Business leaders address ways to improve and create Montana jobs

BUTTE, Mont. - It's been a productive two days here at Montana Tech.

Two major technology announcements from the main stage played perfectly together Tuesday.

Safra Catz knows technology and Montana.

Her company, technology giant Oracle, is making Bozeman the center of its cloud computing technology.

"We plan to grow in Bozeman," Catz said. "We also hope to be anchor tenants that attracts additional investment especially additional technology investments."

But we listened as she made another bold statement.

"Turns out, the cheapest labor isn't always worth it," she said.

And that could have major impact on not only the Montana economy, but the United States economy as a whole.

"We actually have a growing presence in, yes, the United States," Catz said.

That, in the long run, could mean better, higher paying technology jobs for cities that invest in technology like Bozeman.
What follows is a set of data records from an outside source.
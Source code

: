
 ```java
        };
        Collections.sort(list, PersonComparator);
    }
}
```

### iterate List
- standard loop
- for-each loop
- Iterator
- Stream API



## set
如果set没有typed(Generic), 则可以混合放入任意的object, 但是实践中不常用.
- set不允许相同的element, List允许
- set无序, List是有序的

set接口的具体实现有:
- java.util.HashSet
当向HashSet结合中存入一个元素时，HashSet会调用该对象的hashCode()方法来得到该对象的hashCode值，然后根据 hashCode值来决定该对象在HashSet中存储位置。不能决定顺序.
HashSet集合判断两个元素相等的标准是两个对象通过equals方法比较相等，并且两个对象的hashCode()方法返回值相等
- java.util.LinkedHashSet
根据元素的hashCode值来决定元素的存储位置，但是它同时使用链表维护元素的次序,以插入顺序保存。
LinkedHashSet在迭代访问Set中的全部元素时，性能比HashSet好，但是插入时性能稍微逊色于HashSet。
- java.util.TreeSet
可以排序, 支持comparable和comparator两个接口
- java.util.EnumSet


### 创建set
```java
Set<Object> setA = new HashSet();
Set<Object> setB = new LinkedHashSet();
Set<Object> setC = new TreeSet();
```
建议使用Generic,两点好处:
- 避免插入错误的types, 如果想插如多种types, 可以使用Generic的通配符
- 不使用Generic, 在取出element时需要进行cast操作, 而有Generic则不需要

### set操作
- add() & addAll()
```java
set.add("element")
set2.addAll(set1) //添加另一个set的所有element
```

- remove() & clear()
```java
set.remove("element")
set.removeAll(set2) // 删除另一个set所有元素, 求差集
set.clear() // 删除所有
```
They just need one thing: skilled workers to fill those positions.

"Last spring, Montana State University graduated nineteen computer science graduates. UM graduated eighteen. Tech graduated nine, for a statewide total of forty-four. That's forty-four jobs for 400 openings. We can do better," said Greg Gianforte, founder of RightNow Technologies, the company that Oracle bought in Bozeman.

He took the stage just before lunch Tuesday. His announcement was the answer to Catz's challenge; Code Montana.

"Any high school student in the state can sign up on this web address and access an online, self paced curriculum to introduce them to software development for 90 days," said Gianforte.

A way to get more teens interested in technology and computer sciences, and a way to ultimately fill those high tech positions.

Jobs that according to the Code Montana website, have salaries between $60,000 and $85,000 in Montana.

"Our goal is to expose high school students to computer programming in the hopes they will become interested and pursue computer science in college," Gianforte explained.

What everyone in the crowd witnessed at that moment was the point of a summit like this:  connecting businesses and innovating to create jobs that will drive Montana's economic engine.